Please note that the following document, although believed to be correct at the time of issue, may not represent the current position of the CRA.
Prenez note que ce document, bien qu'exact au moment émis, peut ne pas représenter la position actuelle de l'ARC.
Principal Issues: Calculation of the GRIP for the first taxation year of a CCPC that includes any part of January 1, 2006 where the CCPC paid and received taxable dividends as a consequence of a cross-redemption of shares between the CCPC and a corporation connected with the CCPC in a taxation year ending after 2000 and before 2006.
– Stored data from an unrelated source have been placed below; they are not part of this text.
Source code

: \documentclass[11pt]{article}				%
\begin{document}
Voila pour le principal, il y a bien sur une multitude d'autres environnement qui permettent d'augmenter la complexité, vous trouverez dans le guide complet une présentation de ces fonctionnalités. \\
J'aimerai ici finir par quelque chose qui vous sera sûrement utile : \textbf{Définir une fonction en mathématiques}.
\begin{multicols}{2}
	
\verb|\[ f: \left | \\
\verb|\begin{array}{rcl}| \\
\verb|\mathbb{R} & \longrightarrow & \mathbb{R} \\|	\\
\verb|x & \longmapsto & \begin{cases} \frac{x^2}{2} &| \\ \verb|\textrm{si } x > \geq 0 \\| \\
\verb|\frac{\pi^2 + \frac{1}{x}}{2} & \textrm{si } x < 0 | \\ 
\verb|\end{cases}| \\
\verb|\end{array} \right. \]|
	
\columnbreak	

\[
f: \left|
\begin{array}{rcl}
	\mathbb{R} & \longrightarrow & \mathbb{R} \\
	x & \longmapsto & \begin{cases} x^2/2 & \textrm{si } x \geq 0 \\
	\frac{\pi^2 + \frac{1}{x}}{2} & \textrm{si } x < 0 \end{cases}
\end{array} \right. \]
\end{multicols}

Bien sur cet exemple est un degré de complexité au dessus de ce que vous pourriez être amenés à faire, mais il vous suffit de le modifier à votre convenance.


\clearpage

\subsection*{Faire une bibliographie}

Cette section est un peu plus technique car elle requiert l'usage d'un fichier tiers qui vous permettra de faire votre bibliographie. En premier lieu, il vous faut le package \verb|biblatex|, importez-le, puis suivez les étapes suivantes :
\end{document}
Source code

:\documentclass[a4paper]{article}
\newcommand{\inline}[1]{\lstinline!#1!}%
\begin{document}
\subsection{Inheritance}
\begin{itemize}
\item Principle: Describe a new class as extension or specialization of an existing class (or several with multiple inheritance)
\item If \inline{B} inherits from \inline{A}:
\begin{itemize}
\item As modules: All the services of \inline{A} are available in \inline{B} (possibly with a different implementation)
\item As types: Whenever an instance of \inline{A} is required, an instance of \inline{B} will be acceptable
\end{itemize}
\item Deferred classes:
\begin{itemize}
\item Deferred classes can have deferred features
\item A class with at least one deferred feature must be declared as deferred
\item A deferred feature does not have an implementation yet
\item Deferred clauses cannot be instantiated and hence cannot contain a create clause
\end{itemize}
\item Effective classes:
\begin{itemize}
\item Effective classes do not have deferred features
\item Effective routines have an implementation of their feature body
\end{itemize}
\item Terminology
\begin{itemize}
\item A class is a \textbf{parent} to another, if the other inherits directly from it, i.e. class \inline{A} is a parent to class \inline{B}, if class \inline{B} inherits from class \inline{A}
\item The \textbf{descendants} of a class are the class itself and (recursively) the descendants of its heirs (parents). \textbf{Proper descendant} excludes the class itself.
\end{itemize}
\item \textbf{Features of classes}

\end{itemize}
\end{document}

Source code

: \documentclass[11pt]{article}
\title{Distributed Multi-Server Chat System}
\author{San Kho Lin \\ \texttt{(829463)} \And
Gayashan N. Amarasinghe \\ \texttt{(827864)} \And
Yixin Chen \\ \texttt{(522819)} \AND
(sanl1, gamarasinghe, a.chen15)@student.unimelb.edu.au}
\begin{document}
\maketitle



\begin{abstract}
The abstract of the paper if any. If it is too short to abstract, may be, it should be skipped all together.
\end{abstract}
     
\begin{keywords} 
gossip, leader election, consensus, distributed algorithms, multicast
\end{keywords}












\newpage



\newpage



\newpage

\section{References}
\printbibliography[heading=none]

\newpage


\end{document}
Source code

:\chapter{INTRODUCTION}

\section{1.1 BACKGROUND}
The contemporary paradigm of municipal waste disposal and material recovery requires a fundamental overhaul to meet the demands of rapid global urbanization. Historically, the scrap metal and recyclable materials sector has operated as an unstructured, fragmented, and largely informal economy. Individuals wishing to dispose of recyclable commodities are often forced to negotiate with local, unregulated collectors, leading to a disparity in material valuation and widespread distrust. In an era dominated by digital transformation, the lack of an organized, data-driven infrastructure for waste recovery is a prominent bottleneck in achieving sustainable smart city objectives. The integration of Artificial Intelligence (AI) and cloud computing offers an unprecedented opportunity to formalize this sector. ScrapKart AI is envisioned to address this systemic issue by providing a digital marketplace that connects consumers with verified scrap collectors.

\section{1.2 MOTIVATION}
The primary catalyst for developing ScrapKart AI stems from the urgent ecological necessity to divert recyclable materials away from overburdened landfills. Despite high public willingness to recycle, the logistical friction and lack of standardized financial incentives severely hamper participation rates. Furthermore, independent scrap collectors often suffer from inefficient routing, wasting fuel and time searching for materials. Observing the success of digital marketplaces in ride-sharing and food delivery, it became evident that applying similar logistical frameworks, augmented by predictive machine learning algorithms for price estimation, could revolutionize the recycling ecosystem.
Position: Although the CCPC paid a taxable dividend on the cross-redemption that exceeded 63% of the full rate taxable income that the CCPC had accumulated in taxation years that ended prior to the cross-redemption, the cross-redemption will have no net effect on the amount determined under subsection 89(7) in respect of the CCPC in these particular circumstances.
Reasons: In the particular circumstances, and given the circular nature of a cross-redemption of shares, it is reasonable to consider that the dividend received by the connected corporation from the CCPC on the cross-redemption is attributable to (i) the after-tax portion of the full rate taxable income that the CCPC accumulated in taxation years prior to the cross-redemption and (ii) the amount that the connected corporation includes its subsection 89(7) computation in respect of the dividend that the CCPC paid to the connected corporation on the cross-redemption. This increases the amount that the connected corporation can add in its subsection 89(7) computation in respect of the dividend it was deemed to receive from the CCPC on the cross-redemption, which gives rise to a corresponding increase in the amount that the CCPC can include in its subsection 89(7) computation in respect of the dividend it was deemed to receive from the connected corporation on the cross-redemption.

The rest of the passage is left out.